The web, however, is not the only non-linear digital interface worth examining. In games, the dynamic of interface is highly similar to what we find on the web because of the non-linear presentation of information. But game interface tends to, depending on the game, differ in one fundamental way from how web interface works. Drucker characterizes the non-linearity of web interface by the lack of any central narrative for the viewer to follow. The tightness with which Drucker links non-linearity and lack of narrative, then, makes an even more interesting conversation out of games that do seek to convey narrative in a non-linear medium.
We may consider narrative to be linear by nature, as Drucker certainly does. This leads to many narrative games being highly linear, which becomes a common point of criticism in some cases. Other narrative games, however, loudly call into question the notion that narrative must be linear. Narrative events may occur in disparate orders. They may occur differently or not at all depending on the choices the player makes.
Non-linear storytelling via player choice is often talked about in terms of clearly non-linear games such as Telltale Games’s The Walking Dead. I would posit, however, that non-linearity is a part of every game narrative, however small. In many of the more linear games, these variations in the narrative appear to be simply variations in gameplay. But the two are not–or at least, should not be–separate. When the game is played differently, the story plays out differently.

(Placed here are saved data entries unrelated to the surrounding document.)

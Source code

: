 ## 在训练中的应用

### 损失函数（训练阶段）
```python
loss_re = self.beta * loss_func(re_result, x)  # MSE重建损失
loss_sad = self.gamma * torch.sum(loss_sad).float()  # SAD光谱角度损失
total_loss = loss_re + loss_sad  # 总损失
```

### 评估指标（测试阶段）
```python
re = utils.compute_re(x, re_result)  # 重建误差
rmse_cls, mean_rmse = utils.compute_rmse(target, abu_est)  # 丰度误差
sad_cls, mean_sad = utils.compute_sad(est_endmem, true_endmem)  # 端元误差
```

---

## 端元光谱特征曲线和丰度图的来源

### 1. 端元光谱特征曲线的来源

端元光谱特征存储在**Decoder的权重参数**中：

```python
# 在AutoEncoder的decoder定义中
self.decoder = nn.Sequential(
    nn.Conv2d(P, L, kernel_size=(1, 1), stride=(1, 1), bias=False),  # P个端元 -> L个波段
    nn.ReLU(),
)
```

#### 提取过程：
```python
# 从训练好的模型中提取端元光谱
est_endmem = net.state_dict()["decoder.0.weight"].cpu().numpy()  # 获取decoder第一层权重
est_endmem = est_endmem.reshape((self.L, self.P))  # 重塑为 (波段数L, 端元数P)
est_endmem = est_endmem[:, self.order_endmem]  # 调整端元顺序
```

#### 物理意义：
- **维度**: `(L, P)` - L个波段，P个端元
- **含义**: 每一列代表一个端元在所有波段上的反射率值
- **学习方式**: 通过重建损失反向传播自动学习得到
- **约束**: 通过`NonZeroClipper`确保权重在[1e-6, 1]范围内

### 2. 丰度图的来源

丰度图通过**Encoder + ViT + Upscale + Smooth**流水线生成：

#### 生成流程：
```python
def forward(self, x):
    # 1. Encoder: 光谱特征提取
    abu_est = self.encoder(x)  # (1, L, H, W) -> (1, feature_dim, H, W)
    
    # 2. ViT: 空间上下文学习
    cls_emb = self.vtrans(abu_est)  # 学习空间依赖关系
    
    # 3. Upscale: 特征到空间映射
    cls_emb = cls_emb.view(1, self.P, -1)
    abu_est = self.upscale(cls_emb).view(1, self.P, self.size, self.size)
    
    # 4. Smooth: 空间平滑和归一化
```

At some point, however, non-linearity always breaks down. If you watch a recorded playthrough of a game on YouTube, you’re watching a linear video or playlist. If you browse the web for an hour, you can check your history to find an ordered list of the websites you visited. This is the paradox of non-linearity: we can only experience it in a linear fashion. The ultimate meaning on non-linearity is the degree of uncertainty of what that line will contain. Digital interfaces are the means by which that line is drawn.